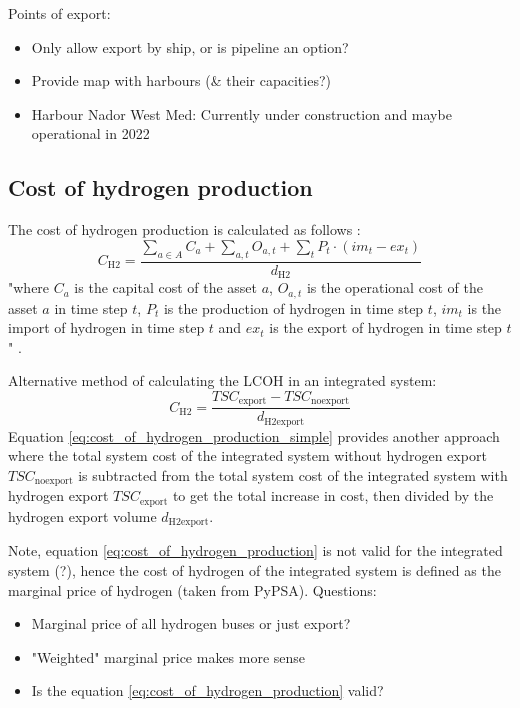 Points of export:
\begin{itemize}
    \item Only allow export by ship, or is pipeline an option?
    \item Provide map with harbours (\& their capacities?)
    \item Harbour Nador West Med: Currently under construction and maybe operational in 2022 \cite{Ersoy2022}
\end{itemize}


\subsection{Cost of hydrogen production}
\label{subsec:cost_of_hydrogen_production}

The cost of hydrogen production is calculated as follows \cite{Zeyen2022}:
\begin{equation}
    \label{eq:cost_of_hydrogen_production}
    C_\mathrm{H2}= \frac{\sum \limits_{a\in A}^{} C_a + \sum \limits_{a,t} O_{a,t} + \sum \limits_{t} P_t \cdot (im_t - ex_t)   }{d_\mathrm{H2}}
\end{equation}
"where $C_a$ is the capital cost of the asset $a$, $O_{a,t}$ is the operational cost of the asset $a$ in time step $t$, $P_t$ is the production of hydrogen in time step $t$, $im_t$ is the import of hydrogen in time step $t$ and $ex_t$ is the export of hydrogen in time step $t$" \cite{Zeyen2022}.


Alternative method of calculating the LCOH in an integrated system:
\begin{equation}
    \label{eq:cost_of_hydrogen_production_simple}
    C_\mathrm{H2}=\frac{TSC_\mathrm{export}-TSC_\mathrm{noexport}}{d_\mathrm{H2export}}
\end{equation}
Equation \ref{eq:cost_of_hydrogen_production_simple} provides another approach where the total system cost of the integrated system without hydrogen export $TSC_\mathrm{noexport}$ is subtracted from the total system cost of the integrated system with hydrogen export $TSC_\mathrm{export}$ to get the total increase in cost, then divided by the hydrogen export volume $d_\mathrm{H2export}$.

Note, equation \ref{eq:cost_of_hydrogen_production} is not valid for the integrated system (?),
hence the cost of hydrogen of the integrated system is defined as the marginal price of hydrogen (taken from PyPSA).
Questions:
\begin{itemize}
    \item Marginal price of all hydrogen buses or just export?
    \item "Weighted" marginal price makes more sense
    \item Is the equation \ref{eq:cost_of_hydrogen_production} valid?
\end{itemize}


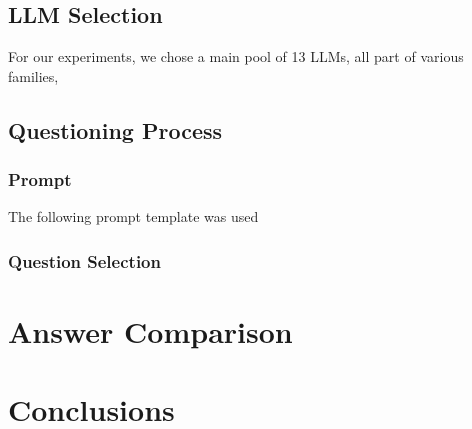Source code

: \documentclass[11pt]{article}
\begin{document}
\subsection{LLM Selection}
For our experiments, we chose a main pool of 13 LLMs, all part of various families, 

\subsection{Questioning Process}

\subsubsection{Prompt}
The following prompt template was used

\subsubsection{Question Selection}



\section{Answer Comparison}



\section{Conclusions}





\end{document}
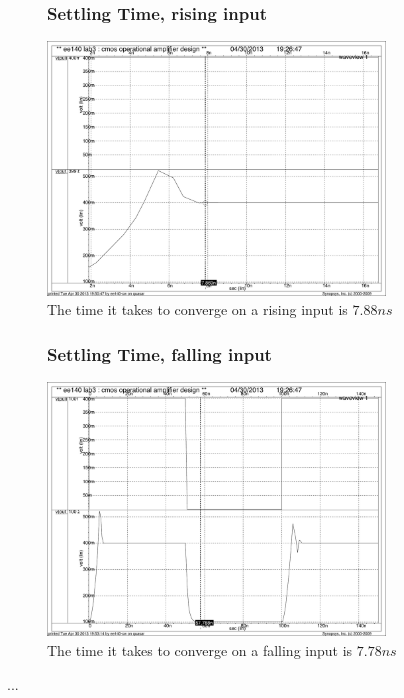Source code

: \documentclass[]{article}
\begin{document}
		\begin{figure}
				\subsubsection{Settling Time, rising input}
				\includegraphics[width=0.8\textwidth]{settling_time_t1.pdf}
				\caption{The time it takes to converge on a rising input is $7.88ns$}
		\end{figure}
		
		\begin{figure}
				\subsubsection{Settling Time, falling input}
				\includegraphics[width=0.8\textwidth]{settling_time_t2.pdf}
				\caption{The time it takes to converge on a falling input is $7.78ns$}
		\end{figure}
		\pagebreak
		...
		\newpage
\end{document}
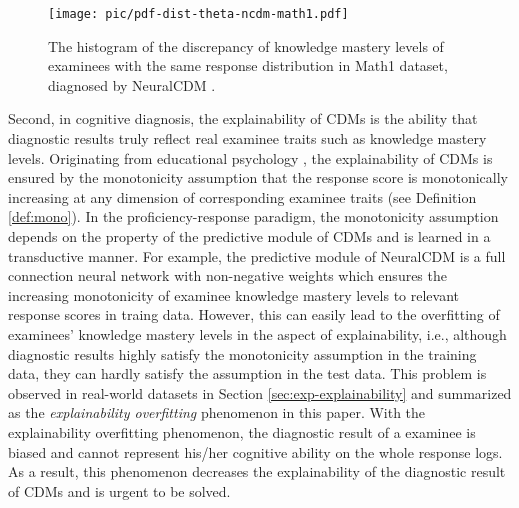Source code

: \documentclass[sigconf]{acmart}
\begin{document}
\begin{figure}[t]
  \centering
  \texttt{[image: pic/pdf-dist-theta-ncdm-math1.pdf]}
  \vspace{-5pt}
  \caption{The histogram of the discrepancy of knowledge mastery levels of examinees with the same response distribution in Math1 dataset, diagnosed by NeuralCDM \cite{WangF2022}.}
  \label{fig:pdf-overview}
  \vspace{-5pt}
\end{figure}


\par Second, in cognitive diagnosis, the explainability of CDMs is the ability that diagnostic results truly reflect real examinee traits such as knowledge mastery levels. Originating from educational psychology \cite{Reckase2009}, the explainability of CDMs is ensured by the monotonicity assumption \cite{WangF2022} that the response score is monotonically increasing at any dimension of corresponding examinee traits (see Definition \ref{def:mono}). In the proficiency-response paradigm, the monotonicity assumption depends on the property of the predictive module of CDMs and is learned in a transductive manner. For example, the predictive module of NeuralCDM is a full connection neural network with non-negative weights which ensures the increasing monotonicity of examinee knowledge mastery levels to relevant response scores in traing data. However, this can easily lead to the overfitting of examinees' knowledge mastery levels in the aspect of explainability, i.e., although diagnostic results highly satisfy the monotonicity assumption in the training data, they can hardly satisfy the assumption in the test data. This problem is observed in real-world datasets in Section \ref{sec:exp-explainability} and summarized as the \textit{explainability overfitting} phenomenon in this paper. With the explainability overfitting phenomenon, the diagnostic result of a examinee is biased and cannot represent his/her cognitive ability on the whole response logs. As a result, this phenomenon decreases the explainability of the diagnostic result of CDMs and is urgent to be solved.
\end{document}
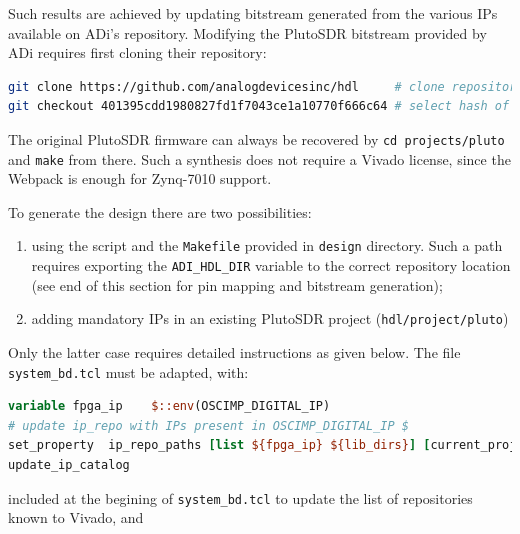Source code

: \documentclass[12pt,oneside]{article}
\begin{document}
Such results are achieved by updating bitstream generated from the various IPs
available on ADi's repository. Modifying the PlutoSDR bitstream provided by
ADi requires first cloning their repository: 
\begin{lstlisting}[language=bash]
git clone https://github.com/analogdevicesinc/hdl     # clone repository
git checkout 401395cdd1980827fd1f7043ce1a10770f666c64 # select hash of current official git
\end{lstlisting}

The original PlutoSDR firmware can always be recovered by {\tt cd projects/pluto} and
{\tt make} from there. Such a synthesis does not require a Vivado license, since the Webpack
is enough for Zynq-7010 support.

To generate the design there are two possibilities:
\begin{enumerate}
\item using the script and the {\tt Makefile} provided in {\tt design} directory.
Such a path requires exporting the \verb!ADI_HDL_DIR! variable to the correct
repository location (see end of this section for pin mapping and bitstream
generation);
\item adding mandatory IPs in an existing PlutoSDR project ({\tt hdl/project/pluto})
\end{enumerate}

Only the latter case requires detailed instructions as given
below. The file {\tt system\_bd.tcl} must be adapted, with:
\begin{lstlisting}[language=TCL]
variable fpga_ip    $::env(OSCIMP_DIGITAL_IP)
# update ip_repo with IPs present in OSCIMP_DIGITAL_IP $
set_property  ip_repo_paths [list ${fpga_ip} ${lib_dirs}] [current_project]
update_ip_catalog
\end{lstlisting}
\noindent
included at the begining of {\tt system\_bd.tcl} to update the list of repositories 
known to Vivado, and
\end{document}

ACTIVITY: Which of the lines in the data hold the string "Only"? Report each of them by copying it.

SOLUTION:
    \item Only allow export by ship, or is pipeline an option?
Only the latter case requires detailed instructions as given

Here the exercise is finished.